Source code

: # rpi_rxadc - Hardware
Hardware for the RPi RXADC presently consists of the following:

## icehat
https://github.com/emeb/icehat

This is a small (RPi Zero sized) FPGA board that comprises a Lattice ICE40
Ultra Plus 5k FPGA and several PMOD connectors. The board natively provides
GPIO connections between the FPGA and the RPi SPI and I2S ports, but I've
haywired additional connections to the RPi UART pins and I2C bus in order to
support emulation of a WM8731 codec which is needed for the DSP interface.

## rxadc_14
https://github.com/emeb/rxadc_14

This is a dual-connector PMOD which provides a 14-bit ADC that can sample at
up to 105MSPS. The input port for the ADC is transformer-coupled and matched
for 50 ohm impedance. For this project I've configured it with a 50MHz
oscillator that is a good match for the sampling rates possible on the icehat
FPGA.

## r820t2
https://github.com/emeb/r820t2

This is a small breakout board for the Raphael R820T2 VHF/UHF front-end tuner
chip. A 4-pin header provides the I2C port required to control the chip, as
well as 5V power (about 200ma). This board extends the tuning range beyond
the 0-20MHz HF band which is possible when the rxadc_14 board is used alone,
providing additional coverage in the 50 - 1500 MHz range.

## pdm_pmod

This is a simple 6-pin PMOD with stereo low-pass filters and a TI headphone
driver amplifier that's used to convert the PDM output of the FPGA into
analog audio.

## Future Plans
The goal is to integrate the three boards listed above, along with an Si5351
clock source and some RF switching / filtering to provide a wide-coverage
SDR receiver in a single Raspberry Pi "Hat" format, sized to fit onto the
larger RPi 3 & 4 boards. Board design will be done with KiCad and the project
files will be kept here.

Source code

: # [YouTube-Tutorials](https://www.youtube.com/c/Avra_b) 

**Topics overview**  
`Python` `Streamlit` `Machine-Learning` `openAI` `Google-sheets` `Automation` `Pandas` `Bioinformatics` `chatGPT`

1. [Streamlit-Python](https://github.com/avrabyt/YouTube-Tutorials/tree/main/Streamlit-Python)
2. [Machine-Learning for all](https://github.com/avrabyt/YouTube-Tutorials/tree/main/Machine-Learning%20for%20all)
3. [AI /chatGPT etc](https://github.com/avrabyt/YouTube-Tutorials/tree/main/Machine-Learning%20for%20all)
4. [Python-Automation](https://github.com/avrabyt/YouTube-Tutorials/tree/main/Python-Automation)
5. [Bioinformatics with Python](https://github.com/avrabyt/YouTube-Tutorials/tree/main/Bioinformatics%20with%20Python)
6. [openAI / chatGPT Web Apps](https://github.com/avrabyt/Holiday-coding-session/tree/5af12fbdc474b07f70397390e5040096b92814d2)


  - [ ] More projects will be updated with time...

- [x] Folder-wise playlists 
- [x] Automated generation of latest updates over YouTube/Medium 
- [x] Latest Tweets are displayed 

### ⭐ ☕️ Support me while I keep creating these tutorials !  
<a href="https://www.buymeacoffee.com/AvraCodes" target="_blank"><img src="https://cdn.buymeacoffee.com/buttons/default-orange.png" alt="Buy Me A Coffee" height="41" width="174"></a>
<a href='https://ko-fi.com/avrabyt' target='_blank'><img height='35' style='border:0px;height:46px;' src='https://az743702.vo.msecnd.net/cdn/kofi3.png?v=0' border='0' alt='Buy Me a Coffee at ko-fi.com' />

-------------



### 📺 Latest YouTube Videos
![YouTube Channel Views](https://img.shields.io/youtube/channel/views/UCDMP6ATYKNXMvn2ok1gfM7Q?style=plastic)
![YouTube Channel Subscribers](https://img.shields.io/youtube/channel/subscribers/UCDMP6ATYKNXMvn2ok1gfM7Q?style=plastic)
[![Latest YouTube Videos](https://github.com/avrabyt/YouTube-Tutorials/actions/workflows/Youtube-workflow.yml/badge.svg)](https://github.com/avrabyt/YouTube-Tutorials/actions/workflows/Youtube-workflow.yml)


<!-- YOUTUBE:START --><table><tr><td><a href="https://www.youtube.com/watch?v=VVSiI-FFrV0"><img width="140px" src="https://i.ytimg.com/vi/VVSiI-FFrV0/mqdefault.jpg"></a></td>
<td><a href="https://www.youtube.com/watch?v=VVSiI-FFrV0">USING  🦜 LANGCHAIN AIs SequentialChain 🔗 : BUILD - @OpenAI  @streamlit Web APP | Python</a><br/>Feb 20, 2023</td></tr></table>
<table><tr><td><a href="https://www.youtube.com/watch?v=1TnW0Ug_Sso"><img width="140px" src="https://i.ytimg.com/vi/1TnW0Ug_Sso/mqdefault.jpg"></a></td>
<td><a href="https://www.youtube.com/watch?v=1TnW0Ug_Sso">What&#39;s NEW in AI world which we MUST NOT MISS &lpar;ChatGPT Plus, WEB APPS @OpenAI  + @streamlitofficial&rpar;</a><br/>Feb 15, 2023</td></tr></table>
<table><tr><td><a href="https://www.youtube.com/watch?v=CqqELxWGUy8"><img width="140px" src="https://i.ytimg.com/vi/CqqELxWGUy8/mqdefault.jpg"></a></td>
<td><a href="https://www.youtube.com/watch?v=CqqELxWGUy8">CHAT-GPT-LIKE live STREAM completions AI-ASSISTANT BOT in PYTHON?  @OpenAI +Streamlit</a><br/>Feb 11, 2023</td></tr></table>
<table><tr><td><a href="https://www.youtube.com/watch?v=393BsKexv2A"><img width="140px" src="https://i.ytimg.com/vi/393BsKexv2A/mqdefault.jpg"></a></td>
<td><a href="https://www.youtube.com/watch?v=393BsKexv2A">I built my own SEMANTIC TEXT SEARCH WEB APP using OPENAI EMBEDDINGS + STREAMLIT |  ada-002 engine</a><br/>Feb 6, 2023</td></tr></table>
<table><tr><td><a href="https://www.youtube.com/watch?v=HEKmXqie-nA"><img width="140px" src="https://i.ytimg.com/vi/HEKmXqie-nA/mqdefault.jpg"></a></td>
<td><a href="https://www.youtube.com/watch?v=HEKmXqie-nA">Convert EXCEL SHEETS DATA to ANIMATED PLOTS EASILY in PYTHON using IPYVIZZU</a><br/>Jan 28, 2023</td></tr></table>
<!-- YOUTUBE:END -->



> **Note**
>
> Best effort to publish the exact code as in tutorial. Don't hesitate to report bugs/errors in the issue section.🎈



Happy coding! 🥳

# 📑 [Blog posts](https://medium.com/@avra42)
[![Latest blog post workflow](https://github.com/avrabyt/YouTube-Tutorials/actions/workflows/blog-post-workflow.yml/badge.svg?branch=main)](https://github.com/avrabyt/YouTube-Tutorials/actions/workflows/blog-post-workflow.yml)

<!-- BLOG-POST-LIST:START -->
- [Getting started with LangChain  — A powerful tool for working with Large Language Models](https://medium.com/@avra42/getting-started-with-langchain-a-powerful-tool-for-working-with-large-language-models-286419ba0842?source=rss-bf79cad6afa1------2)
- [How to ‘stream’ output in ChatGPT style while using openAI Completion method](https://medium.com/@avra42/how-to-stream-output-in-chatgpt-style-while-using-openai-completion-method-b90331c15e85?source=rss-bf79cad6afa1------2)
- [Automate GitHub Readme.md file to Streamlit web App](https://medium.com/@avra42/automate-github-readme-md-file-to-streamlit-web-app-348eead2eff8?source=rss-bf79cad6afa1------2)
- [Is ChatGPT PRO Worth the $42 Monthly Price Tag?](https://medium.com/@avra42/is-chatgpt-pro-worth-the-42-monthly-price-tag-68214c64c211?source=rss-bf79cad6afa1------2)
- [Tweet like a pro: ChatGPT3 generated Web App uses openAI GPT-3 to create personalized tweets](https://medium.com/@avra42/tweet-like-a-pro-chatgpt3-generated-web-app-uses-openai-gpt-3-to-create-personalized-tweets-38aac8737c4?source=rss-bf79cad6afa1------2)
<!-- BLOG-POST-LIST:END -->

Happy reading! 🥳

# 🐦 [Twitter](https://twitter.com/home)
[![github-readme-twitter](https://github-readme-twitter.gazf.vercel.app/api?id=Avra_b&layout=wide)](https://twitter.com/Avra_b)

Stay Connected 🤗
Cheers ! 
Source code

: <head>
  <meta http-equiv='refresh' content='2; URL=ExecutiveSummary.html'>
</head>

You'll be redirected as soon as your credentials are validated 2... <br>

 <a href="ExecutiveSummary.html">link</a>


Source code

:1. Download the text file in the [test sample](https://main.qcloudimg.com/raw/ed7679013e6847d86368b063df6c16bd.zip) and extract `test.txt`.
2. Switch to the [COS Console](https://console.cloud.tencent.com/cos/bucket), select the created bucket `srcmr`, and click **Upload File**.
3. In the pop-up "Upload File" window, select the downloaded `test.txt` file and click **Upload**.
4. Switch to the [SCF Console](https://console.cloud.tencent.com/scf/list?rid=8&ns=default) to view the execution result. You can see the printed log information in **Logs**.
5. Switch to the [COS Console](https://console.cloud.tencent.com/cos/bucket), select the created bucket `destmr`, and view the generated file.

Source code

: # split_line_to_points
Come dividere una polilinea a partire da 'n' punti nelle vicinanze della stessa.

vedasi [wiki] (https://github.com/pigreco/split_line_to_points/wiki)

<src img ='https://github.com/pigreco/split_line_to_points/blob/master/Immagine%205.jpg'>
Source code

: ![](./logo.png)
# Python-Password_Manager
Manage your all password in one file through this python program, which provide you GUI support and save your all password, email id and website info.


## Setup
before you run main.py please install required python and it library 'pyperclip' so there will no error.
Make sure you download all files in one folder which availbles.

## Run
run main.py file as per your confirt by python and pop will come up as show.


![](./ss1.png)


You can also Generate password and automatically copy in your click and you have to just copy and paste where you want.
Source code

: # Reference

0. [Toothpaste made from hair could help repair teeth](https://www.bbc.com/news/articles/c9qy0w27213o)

════════

How to complete this task>
Give back exactly the lines above, from the line containing "for 50 ohm impedance." through the line containing "https://github.com/emeb/r820t2", with both end lines and nothing more.

Answer to the exercise>
for 50 ohm impedance. For this project I've configured it with a 50MHz
oscillator that is a good match for the sampling rates possible on the icehat
FPGA.

## r820t2
https://github.com/emeb/r820t2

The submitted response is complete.